This 36-hole Grand Strand golf facility will close nine holes at the end of the year

The Pearl Golf Links will drop nine holes at the end of the year and will become a 27-hole facility on Jan. 1.

The Calabash, N.C., property currently features the East and West courses, and holes 3 through 11 on the East Course will be eliminated to create three nines, each with a different par.

The Pearl’s nines will have pars of 35, 36 and 37, creating three 18-hole combinations that will have pars of 71, 72 and 73.

Both the East and West courses opened in 1987 and were designed by Dan Maples, whose other works on the Grand Strand include Oyster Bay Golf Links, Heritage Club, The Witch, Willbrook Plantation and the Maples Course at Sea Trail.

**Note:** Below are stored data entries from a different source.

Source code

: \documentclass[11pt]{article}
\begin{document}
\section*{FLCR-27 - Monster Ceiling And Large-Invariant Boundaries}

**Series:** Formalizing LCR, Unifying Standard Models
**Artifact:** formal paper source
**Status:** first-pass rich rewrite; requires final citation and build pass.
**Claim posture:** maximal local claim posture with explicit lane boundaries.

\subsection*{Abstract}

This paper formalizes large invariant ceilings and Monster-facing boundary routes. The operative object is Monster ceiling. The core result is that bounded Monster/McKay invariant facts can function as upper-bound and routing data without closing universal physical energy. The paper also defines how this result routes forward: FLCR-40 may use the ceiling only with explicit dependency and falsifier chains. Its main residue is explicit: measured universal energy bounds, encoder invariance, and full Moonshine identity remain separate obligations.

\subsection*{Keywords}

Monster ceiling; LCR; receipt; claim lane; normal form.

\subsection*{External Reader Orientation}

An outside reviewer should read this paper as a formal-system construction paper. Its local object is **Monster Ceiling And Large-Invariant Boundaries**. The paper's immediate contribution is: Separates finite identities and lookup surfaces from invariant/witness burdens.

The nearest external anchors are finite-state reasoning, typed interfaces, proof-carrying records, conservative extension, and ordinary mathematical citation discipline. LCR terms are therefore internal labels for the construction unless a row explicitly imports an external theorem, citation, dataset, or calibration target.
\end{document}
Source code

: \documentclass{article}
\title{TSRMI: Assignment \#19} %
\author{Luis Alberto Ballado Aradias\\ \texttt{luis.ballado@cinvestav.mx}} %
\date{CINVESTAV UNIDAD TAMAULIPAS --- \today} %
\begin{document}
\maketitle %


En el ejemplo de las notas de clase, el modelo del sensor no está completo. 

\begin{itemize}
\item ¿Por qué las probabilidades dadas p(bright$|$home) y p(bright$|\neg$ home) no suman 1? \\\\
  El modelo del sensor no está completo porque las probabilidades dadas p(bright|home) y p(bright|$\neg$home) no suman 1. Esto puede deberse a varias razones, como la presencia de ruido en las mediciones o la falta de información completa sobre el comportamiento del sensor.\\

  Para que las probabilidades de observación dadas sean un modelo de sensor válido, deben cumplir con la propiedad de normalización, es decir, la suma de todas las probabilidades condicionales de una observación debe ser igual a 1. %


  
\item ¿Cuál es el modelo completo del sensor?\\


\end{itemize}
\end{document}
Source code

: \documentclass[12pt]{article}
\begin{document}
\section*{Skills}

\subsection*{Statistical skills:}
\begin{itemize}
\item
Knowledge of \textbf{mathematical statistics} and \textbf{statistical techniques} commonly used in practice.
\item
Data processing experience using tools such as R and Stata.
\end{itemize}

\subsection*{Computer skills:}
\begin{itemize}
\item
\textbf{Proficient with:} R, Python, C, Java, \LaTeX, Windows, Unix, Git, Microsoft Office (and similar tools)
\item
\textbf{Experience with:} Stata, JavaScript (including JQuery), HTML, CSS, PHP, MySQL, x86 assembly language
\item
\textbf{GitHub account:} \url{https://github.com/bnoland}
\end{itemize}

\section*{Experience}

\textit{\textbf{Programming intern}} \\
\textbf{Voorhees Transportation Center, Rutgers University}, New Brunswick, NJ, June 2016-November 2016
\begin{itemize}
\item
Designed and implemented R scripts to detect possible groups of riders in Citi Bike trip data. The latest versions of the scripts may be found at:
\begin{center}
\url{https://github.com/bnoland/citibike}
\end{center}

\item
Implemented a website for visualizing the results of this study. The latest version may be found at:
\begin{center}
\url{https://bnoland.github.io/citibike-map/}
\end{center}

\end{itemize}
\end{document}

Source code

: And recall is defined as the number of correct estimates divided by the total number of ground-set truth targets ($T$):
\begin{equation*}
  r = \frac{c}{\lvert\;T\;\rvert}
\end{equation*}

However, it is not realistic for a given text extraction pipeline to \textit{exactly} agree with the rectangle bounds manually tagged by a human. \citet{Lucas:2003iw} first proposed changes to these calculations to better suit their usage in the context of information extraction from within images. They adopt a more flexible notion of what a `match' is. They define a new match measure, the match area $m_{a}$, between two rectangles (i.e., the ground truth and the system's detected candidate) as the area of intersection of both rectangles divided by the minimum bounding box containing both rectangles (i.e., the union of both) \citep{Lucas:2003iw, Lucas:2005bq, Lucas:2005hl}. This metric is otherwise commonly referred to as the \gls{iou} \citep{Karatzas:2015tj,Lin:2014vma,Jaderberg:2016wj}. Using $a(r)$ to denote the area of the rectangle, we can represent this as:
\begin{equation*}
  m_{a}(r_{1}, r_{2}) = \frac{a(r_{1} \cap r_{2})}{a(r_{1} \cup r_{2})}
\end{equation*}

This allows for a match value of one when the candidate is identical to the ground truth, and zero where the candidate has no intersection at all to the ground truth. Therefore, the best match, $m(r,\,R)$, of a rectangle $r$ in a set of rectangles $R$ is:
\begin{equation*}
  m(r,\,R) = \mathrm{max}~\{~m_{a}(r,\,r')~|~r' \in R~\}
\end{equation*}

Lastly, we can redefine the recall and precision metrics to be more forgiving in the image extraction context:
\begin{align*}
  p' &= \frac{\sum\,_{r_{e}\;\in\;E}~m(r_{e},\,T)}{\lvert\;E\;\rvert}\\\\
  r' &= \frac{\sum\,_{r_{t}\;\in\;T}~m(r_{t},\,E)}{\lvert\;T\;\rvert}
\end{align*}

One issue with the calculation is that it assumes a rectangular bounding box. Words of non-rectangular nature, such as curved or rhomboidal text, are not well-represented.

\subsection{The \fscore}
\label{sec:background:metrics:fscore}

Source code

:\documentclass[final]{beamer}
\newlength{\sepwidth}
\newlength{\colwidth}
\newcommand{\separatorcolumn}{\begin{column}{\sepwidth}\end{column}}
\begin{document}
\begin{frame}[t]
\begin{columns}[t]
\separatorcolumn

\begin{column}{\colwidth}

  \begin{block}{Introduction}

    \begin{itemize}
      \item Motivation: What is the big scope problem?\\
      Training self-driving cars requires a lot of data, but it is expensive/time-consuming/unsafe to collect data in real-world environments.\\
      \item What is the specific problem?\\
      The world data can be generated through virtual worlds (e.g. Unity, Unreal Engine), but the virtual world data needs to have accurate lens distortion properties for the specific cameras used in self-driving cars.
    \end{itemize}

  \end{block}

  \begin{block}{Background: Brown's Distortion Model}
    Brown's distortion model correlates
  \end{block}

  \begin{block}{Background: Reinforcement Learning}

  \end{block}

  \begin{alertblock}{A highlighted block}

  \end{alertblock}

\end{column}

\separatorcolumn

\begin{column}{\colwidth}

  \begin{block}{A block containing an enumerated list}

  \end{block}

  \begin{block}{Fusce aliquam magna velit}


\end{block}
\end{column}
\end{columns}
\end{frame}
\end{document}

Ownership is also taking a more active role in the management of the course.

Odell Williamson Jr., who is an owner along with other members of his family, has stepped in as the general manager after former GM Bob Gentile resigned last week, Williamson said. Stuart Martin remains the facility’s head pro.

“The family is taking a more hands-on approach with the golf course,” Williamson said. “We’re really wanting to get this golf course back to where it used to be, to where we believe it should be. We love this course. This course is very near and dear to our hearts. My dad helped build this course back in the ’80s and has always had a particular fondness to it.”

Williamson said the nine holes that are being eliminated will likely eventually be redeveloped but there are no imminent plans. “Obviously one day we plan to develop or do something,” he said.

“We have pretty big visions for this course too. Not just the golf course but the development side,” he added. “. . . You can always sell out. A lot of people do. We’ve held on even when times were tough because we were holding onto a grander vision for this place.”

Williamson said The Pearl property encompasses nearly 1,000 developable acres and does not yet include any housing.

The Pearl East is 6,793 yards and the West is 7,006 yards, and both have a par of 72.

The bypass of holes 3-11 means the nine holes that remain on the East Course will have an unusual beginning with holes featuring pars of 5, 3, 3, 5 and 3 before three par-4s and a par-5 to finish.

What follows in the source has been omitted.